Jill’s husband did break the law, though he was too young to control his path. Neal Boortz mentioned to your elder author that illegal aliens have broken the law and therefore have to suffer the consequences.

However, our nation has a long history of disobeying unjust laws. Would you have condemned the Boston Tea Party for destruction of property? Would you have arrested the signers of the Declaration of Independence? Would you have convicted your fellow citizens for helping to free slaves in defiance of the Fugitive Slave Act?

Two pillars of a free society are property rights and the right to contract. Business owners have the right to hire willing employees of their choice, whether they’re from Grand Junction, Mack, Salt Lake City, Los Angeles, or Mexico City. (Honestly, a lot of people from Los Angeles are more alien than many from Mexico.)

We should be particularly aware of this issue, as agriculture and other industries in this valley and this nation depend on migrant workers from Mexico.

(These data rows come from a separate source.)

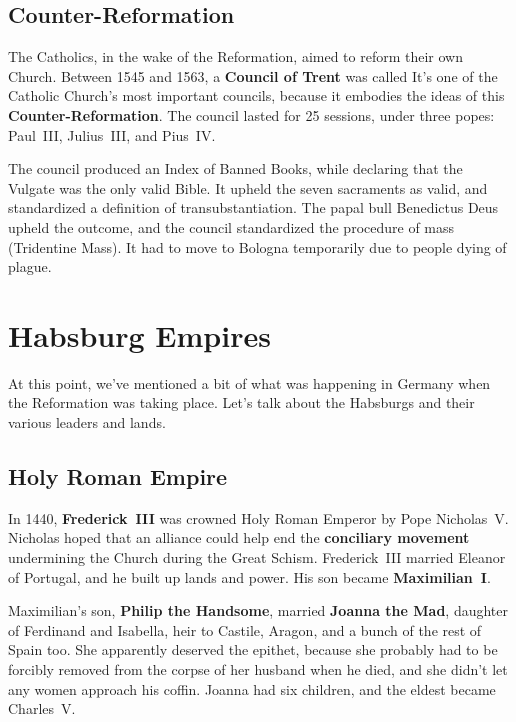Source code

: \subsection*{Counter-Reformation}

The Catholics, in the wake of the Reformation, aimed to reform their own Church.
Between 1545 and 1563, a \textbf{Council of Trent} was called
It's one of the Catholic Church's most important councils,
because it embodies the ideas of this \textbf{Counter-Reformation}.
The council lasted for 25 sessions, under three popes: Paul~III, Julius~III, and Pius~IV\@.

The council produced an Index of Banned Books,
while declaring that the Vulgate was the only valid Bible.
It upheld the seven sacraments as valid,
and standardized a definition of transubstantiation.
The papal bull Benedictus Deus upheld the outcome,
and the council standardized the procedure of mass (Tridentine Mass).
It had to move to Bologna temporarily due to people dying of plague.

\section{Habsburg Empires}

At this point,
we've mentioned a bit of what was happening in Germany when the Reformation was taking place.
Let's talk about the Habsburgs and their various leaders and lands.

\subsection*{Holy Roman Empire}

In 1440, \textbf{Frederick~III} was crowned Holy Roman Emperor by Pope Nicholas~V.
Nicholas hoped that an alliance could help end the \textbf{conciliary movement}
undermining the Church during the Great Schism.
Frederick~III married Eleanor of Portugal, and he built up lands and power.
His son became \textbf{Maximilian~I}.

Maximilian's son, \textbf{Philip the Handsome},
married \textbf{Joanna the Mad}, daughter of Ferdinand and Isabella,
heir to Castile, Aragon, and a bunch of the rest of Spain too.
She apparently deserved the epithet,
because she probably had to be forcibly removed from the corpse of her husband when he died,
and she didn't let any women approach his coffin.
Joanna had six children, and the eldest became Charles~V.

Yes, U.S. citizens properly have greater freedom of movement within the country than people from other countries do coming in. Immigration should be controlled so that we know who’s crossing to stop criminals and carriers of contagious diseases. But we should not stop people from freely contracting with U.S. citizens to rent housing, buy goods and services, and work for a living.

Some illegal immigrants get welfare benefits and “free” health care and education, you say. We agree that’s wrong. But is it less wrong for a local-born citizen to take our money by force? The problem of welfare can and should be solved without restricting immigration.

Thankfully, Colorado made a modest step in the right direction this year with Marsha Looper’s bill 1325, which points out, “Colorado’s agriculture industry employs an estimated nine thousand seasonal workers annually, and the agriculture industry faces critical shortages of seasonal workers.” The bill established a “seasonal worker pilot program.”

While the bill takes needed steps to ensure local fruit doesn’t rot on the ground, farmers shouldn’t have to beg the state legislature for permission to hire people. This is America, the land of immigrants and the land of individual rights. To work for a living and contract with others for business is among our most important rights.

Mexicans and, yes, even Canadians should be allowed to freely seek work here, and business owners should be allowed to freely hire them. Amnesty is not a dirty word to us; it is necessary “that peace, order, and freedom may be established.”